We're giving this page a facelift!
Visit the previous versionto make edits.
Peak Mountain 3

Edge of Absurdity

FA Eric Gabel, Linda Jarit, Chad Noble, Brent Botta... 01/05
CREATED 
UPDATED 

Description

This is a pretty unique route. The climbing and rock are pretty good in a few spots (and dirty in many others) but what really makes it worthwhile is the position. It climbs right along the lip of a really steep wall and, combined with the slab of the Cookie Sheet below, makes for a really exposed endeavor. There are some decent runouts on traversing terrain and routefinding issues to deal with.The cherry on top is the descent, unique in all the valley. Altogether, a great adventure

Here's a thread with some more beta:

Supertopo

P1 - this is a total junker up through choss and dirt. Fire activity has mostly burned all the PO but has also made the soil very unstable. Anyway, aim up and right for a large, living pine tree. Pass this then head up and left through some mantles and bushes to the base of a nice handcrack

P2 - up the handcrack then step out on the slab to avoid bushes. pass an oak and belay near dead pine

P3 - locate the first bolt out right, climb past it, then keep going up and right passing one more bolt that protects a hard mantle move. I didn't find any pins on this pitch. Belay at one bolt with a ring on it and small gear. There's a 2 bolt anchor clearly seen out right that I think is the top anchor to 'the higher truth' on the sugar cookie, but you don't climb to it.

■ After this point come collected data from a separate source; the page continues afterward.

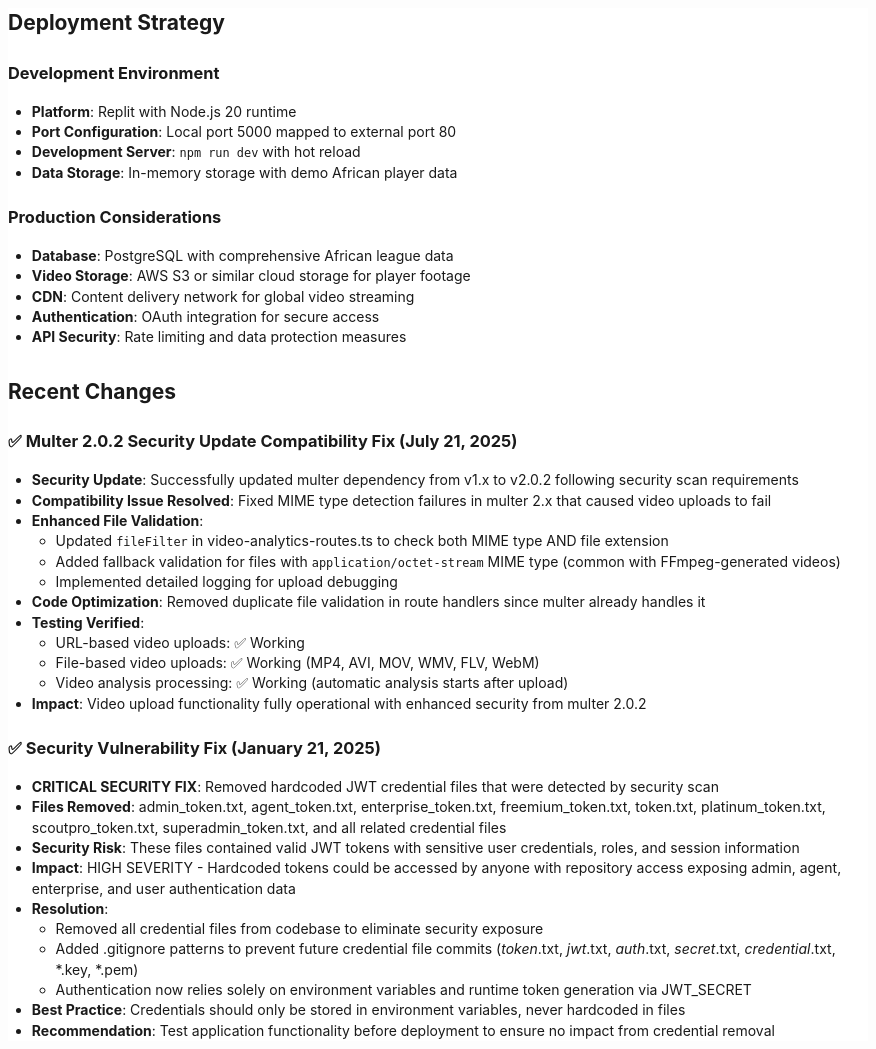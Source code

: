 ## Deployment Strategy

### Development Environment
- **Platform**: Replit with Node.js 20 runtime
- **Port Configuration**: Local port 5000 mapped to external port 80
- **Development Server**: `npm run dev` with hot reload
- **Data Storage**: In-memory storage with demo African player data

### Production Considerations
- **Database**: PostgreSQL with comprehensive African league data
- **Video Storage**: AWS S3 or similar cloud storage for player footage
- **CDN**: Content delivery network for global video streaming
- **Authentication**: OAuth integration for secure access
- **API Security**: Rate limiting and data protection measures

## Recent Changes

### ✅ Multer 2.0.2 Security Update Compatibility Fix (July 21, 2025)
- **Security Update**: Successfully updated multer dependency from v1.x to v2.0.2 following security scan requirements
- **Compatibility Issue Resolved**: Fixed MIME type detection failures in multer 2.x that caused video uploads to fail
- **Enhanced File Validation**: 
  - Updated `fileFilter` in video-analytics-routes.ts to check both MIME type AND file extension
  - Added fallback validation for files with `application/octet-stream` MIME type (common with FFmpeg-generated videos)
  - Implemented detailed logging for upload debugging
- **Code Optimization**: Removed duplicate file validation in route handlers since multer already handles it
- **Testing Verified**: 
  - URL-based video uploads: ✅ Working
  - File-based video uploads: ✅ Working (MP4, AVI, MOV, WMV, FLV, WebM)
  - Video analysis processing: ✅ Working (automatic analysis starts after upload)
- **Impact**: Video upload functionality fully operational with enhanced security from multer 2.0.2

### ✅ Security Vulnerability Fix (January 21, 2025)
- **CRITICAL SECURITY FIX**: Removed hardcoded JWT credential files that were detected by security scan
- **Files Removed**: admin_token.txt, agent_token.txt, enterprise_token.txt, freemium_token.txt, token.txt, platinum_token.txt, scoutpro_token.txt, superadmin_token.txt, and all related credential files
- **Security Risk**: These files contained valid JWT tokens with sensitive user credentials, roles, and session information
- **Impact**: HIGH SEVERITY - Hardcoded tokens could be accessed by anyone with repository access exposing admin, agent, enterprise, and user authentication data
- **Resolution**: 
  - Removed all credential files from codebase to eliminate security exposure
  - Added .gitignore patterns to prevent future credential file commits (*token*.txt, *jwt*.txt, *auth*.txt, *secret*.txt, *credential*.txt, *.key, *.pem)
  - Authentication now relies solely on environment variables and runtime token generation via JWT_SECRET
- **Best Practice**: Credentials should only be stored in environment variables, never hardcoded in files
- **Recommendation**: Test application functionality before deployment to ensure no impact from credential removal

It sounds like many have bailed from this point, P4 looking a bit too gnarly. I think you could rap straight down and hit the anchor for 60/40 on the sugar cookie with one rope, but not 100% on that one. There is an easier variation to P4 that goes straight up. There is a bolt maybe 15 ft. up and bit left from the anchor. "Afraid of the Edge"

P4 - big exposure! the crux moves come pretty close to the belay so it may be better to have stronger partner follow. blowing it while following would result in a ride over the edge. there was nothing "blind" about the moves, imo, just a hard foot match. anyway, clip a bolt 15 ft. right of the belay, head up a corner, then traverse right to another bolt. easier and runout climbing leads up and right past one more bolt. I belayed on a clean slab with a horizontal crack for gear. They call this 5.8+... whatever... 5.9

P5 - head up the corner to get established on the upper slab, traverse straight right to a bolt and climb the arete on jugs. some more awesome exposure here. belay at some small, living pines.

P6 - this is kind of an unnerving pitch. head straight right, and even slightly down, to get established on the featured wall. follow the path of least resistance, mostly straight right. eventually, and hopefully, you will find a bolt. it's kind of hidden but just keep looking. Then head up to some black rock and perform some awesome and big moves on good rock, protected by good gear in a horizontal. You may wish to stop and belay at the big pine above. Otherwise, keep heading right on the dirty ledge to a big flake

P7 - climb the big flake/crack that leads to the top.

Location

Park on the west end of the longest tunnel on the 120. There is a nice pullout here. Hike down the gully, staying mostly under some powerlines. The going is pretty quick and easy, though fire activity has kind of screwed the area up a bit. Stay low towards the bottom, and then hike up just a bit once around the toe of the buttress. You'll be very close to the sugar cookie and cookie sheet area. Look for the nice pine tree on P1 to aim for.

Descent:

Pretty neat! From the topout, walk west 100 yards or so, staying mostly level (don't really go up at all), until you see a chain anchor on a boulder. Rap (1 rope ok) to a nice ledge where a ventilation tunnel busts out of the side of the cliff. Hop the railing then walk to the main tunnel, turn left and walk out to your car. Bring a headlamp.